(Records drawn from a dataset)
----------
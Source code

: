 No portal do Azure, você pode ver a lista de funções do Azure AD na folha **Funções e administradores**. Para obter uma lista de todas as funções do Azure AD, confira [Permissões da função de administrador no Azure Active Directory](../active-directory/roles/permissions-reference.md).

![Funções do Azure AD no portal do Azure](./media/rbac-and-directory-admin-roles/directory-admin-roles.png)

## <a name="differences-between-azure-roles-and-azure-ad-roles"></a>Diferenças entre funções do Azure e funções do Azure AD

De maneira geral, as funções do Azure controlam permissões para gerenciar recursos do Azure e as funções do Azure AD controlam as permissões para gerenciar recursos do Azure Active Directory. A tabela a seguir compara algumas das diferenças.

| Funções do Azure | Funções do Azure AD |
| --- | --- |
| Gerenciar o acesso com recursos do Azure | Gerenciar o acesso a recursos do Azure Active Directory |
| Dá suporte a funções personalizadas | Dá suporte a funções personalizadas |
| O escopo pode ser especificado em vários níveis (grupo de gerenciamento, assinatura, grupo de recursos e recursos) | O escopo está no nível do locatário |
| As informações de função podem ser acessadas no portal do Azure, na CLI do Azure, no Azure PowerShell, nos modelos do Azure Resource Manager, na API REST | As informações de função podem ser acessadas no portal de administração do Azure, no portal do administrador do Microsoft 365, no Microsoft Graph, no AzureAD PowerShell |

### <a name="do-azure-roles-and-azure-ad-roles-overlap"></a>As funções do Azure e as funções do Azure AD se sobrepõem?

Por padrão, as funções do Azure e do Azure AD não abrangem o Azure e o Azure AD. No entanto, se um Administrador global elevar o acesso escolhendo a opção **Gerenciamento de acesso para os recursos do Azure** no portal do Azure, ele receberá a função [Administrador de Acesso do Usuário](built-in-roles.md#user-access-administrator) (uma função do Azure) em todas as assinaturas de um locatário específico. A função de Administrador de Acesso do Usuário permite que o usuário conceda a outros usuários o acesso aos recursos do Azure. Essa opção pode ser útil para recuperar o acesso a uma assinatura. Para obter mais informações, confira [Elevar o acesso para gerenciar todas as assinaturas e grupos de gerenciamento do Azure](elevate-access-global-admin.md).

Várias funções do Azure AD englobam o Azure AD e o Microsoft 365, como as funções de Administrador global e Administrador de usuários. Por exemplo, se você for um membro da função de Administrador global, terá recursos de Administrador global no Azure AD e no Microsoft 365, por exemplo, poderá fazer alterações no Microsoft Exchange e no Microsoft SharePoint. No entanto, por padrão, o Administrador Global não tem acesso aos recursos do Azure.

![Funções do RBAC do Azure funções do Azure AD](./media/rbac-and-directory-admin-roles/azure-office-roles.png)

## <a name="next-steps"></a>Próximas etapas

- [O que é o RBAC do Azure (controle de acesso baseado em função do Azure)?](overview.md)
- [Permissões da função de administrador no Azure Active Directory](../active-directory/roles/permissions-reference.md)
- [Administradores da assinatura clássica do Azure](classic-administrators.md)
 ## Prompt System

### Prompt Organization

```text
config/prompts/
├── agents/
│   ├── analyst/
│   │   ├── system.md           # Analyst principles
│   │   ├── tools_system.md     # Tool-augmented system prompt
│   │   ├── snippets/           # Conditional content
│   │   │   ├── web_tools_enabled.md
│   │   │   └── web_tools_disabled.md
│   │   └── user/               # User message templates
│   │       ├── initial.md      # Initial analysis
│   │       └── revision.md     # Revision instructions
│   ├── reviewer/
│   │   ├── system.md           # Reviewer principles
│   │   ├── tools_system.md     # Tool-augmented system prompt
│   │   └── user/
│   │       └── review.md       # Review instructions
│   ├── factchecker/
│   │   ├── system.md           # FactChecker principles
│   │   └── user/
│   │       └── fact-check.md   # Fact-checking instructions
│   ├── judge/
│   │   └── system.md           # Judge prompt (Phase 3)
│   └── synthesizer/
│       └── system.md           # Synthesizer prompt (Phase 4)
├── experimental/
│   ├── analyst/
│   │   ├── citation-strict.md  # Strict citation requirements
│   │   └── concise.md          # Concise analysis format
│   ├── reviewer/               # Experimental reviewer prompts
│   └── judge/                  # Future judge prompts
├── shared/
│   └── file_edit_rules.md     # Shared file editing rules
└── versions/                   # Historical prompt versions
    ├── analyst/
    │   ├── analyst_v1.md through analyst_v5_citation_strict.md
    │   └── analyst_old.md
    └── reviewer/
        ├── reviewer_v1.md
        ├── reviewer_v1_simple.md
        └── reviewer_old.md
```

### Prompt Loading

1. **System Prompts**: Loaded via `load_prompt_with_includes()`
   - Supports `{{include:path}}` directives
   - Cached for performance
----------
### Directions for this task:
Where a line in the records above includes the string "user", show it.

### Reply:
Por padrão, as funções do Azure e do Azure AD não abrangem o Azure e o Azure AD. No entanto, se um Administrador global elevar o acesso escolhendo a opção **Gerenciamento de acesso para os recursos do Azure** no portal do Azure, ele receberá a função [Administrador de Acesso do Usuário](built-in-roles.md#user-access-administrator) (uma função do Azure) em todas as assinaturas de um locatário específico. A função de Administrador de Acesso do Usuário permite que o usuário conceda a outros usuários o acesso aos recursos do Azure. Essa opção pode ser útil para recuperar o acesso a uma assinatura. Para obter mais informações, confira [Elevar o acesso para gerenciar todas as assinaturas e grupos de gerenciamento do Azure](elevate-access-global-admin.md).
│   │   └── user/               # User message templates
│   │   └── user/
│   │   └── user/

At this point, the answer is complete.